Generative AI also supports hyper-personalization. It enables real-time segmentation and personalization of offers for B2B clients. In retail, this supports optimal assortment selection; in finance, it enables dynamic risk modeling.

At the same time, risk must also be addressed. Introducing AI Governance mechanisms and model auditing is becoming essential to ensure ethical use and avoid the risk of hallucinations in business-critical data.

8. The IT Environment in 2026 – From Innovation to Measurable Efficiency Through Modern Solutions

Based on the analysis of current trends, three strategic areas emerge as top priorities for decision-makers:

  • Cost control and infrastructure optimization

The development of FinOps/GreenOps practices, rationalization of the application portfolio, and conscious decisions about what should be moved to the cloud and what should remain at the edge.

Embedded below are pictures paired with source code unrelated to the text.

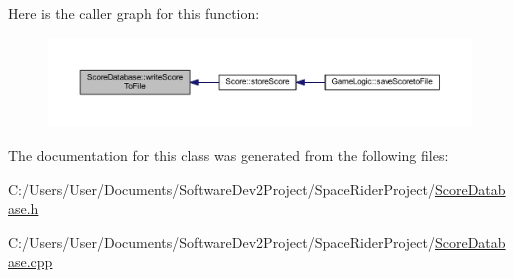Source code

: Here is the caller graph for this function\+:\nopagebreak
\begin{figure}[H]
\begin{center}
\leavevmode
\includegraphics[width=350pt]{class_score_database_a8e479ebb5c08413a4f34c9b0d019ff0e_icgraph}
\end{center}
\end{figure}


The documentation for this class was generated from the following files\+:\begin{DoxyCompactItemize}
\item 
C\+:/\+Users/\+User/\+Documents/\+Software\+Dev2\+Project/\+Space\+Rider\+Project/\hyperlink{_score_database_8h}{Score\+Database.\+h}\item 
C\+:/\+Users/\+User/\+Documents/\+Software\+Dev2\+Project/\+Space\+Rider\+Project/\hyperlink{_score_database_8cpp}{Score\+Database.\+cpp}\end{DoxyCompactItemize}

  • Adaptive architecture enabling rapid change

Composable Enterprise, PBCs, API-first and headless approaches, as well as hybrid project management models that combine predictability with flexibility.

  • Data and AI as a real source of business value

Data Mesh and Data Governance in regulated sectors, AI-driven QA and automation, as well as GenAI and hyper-personalization embedded in operational processes.

The direction for 2026 is clear: IT must finally stop being perceived as a cost center and become an accelerator of measurable efficiency and growth.

The organizations that succeed will be those that:

  • combine FinOps with Composable Enterprise,

  • build AI and GenAI on solid data foundations (Data Mesh, Governance),

  • automate quality (Hyperautomation QA) and move processing to where value is actually created — in production, in warehouses, and on customer devices (Edge & Offline-First).

Having the latest tools is only the beginning. The real challenge of 2026 will be the operationalization and integration of these technologies across the entire organization — so that every project has a clearly defined business goal, measurable KPIs, and a justified return on investment.